GIVEN RECORDS:
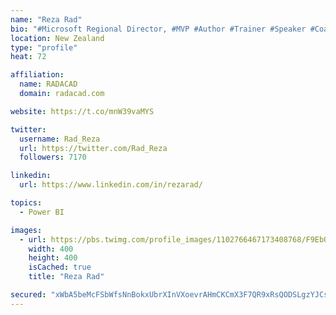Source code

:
 ```yaml
---
name: "Reza Rad"
bio: "#Microsoft Regional Director, #MVP #Author #Trainer #Speaker #Coach #Consultant #PowerBI "
location: New Zealand
type: "profile"
heat: 72

affiliation:
  name: RADACAD
  domain: radacad.com

website: https://t.co/mnW39vaMYS

twitter:
  username: Rad_Reza
  url: https://twitter.com/Rad_Reza
  followers: 7170

linkedin:
  url: https://www.linkedin.com/in/rezarad/

topics:
  - Power BI

images:
  - url: https://pbs.twimg.com/profile_images/1102766467173408768/F9EbQENa_400x400.png
    width: 400
    height: 400
    isCached: true
    title: "Reza Rad"

secured: "xWbA5beMcFSbWfsNnBokxUbrXInVXoevrAHmCKCmX3F7QR9xRsQODSLgzYJCswBZDkvoGLRS4kQkkBlmhMRzM2+4DjCXz3r+26s9/NJHvwCGHmhm2yrP4dsDmZ7Jq/FfBbf3Jm7OGrMOSr/d/fSZL6Mb87fnOA7hEKmpvd3wzXWmB/qioKDrpnks+suiXPFC5I/BV256TSh+b/OU6buGp9mTp5KalK12pJfHmxuxMKWrPRPK8Qm7QfPrnEhbN4u5aOTNw/6QWK7XTirE3wgtlwczLzJ7PwUvk4UXjX1hgd6Ti77VUDzrT0/fMhSHLR3zRgO2mo3Bb54RQ29GE/bvGu/0PBBZ8FpyDAue2vRRmgq5/Nu0tV78VgcrnMxjIlmrhL558dSZRChFVoymJknS36DzvYyDy1TpjqlaaPsyLBY=;bNqn8SjOPi2EPtBGHQ5B/Q=="
---
```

WHAT YOU WILL DO: What is wanted is a copy of every line in the listing that includes the word "twitter".

EXPECTED ANSWER:
twitter:
  url: https://twitter.com/Rad_Reza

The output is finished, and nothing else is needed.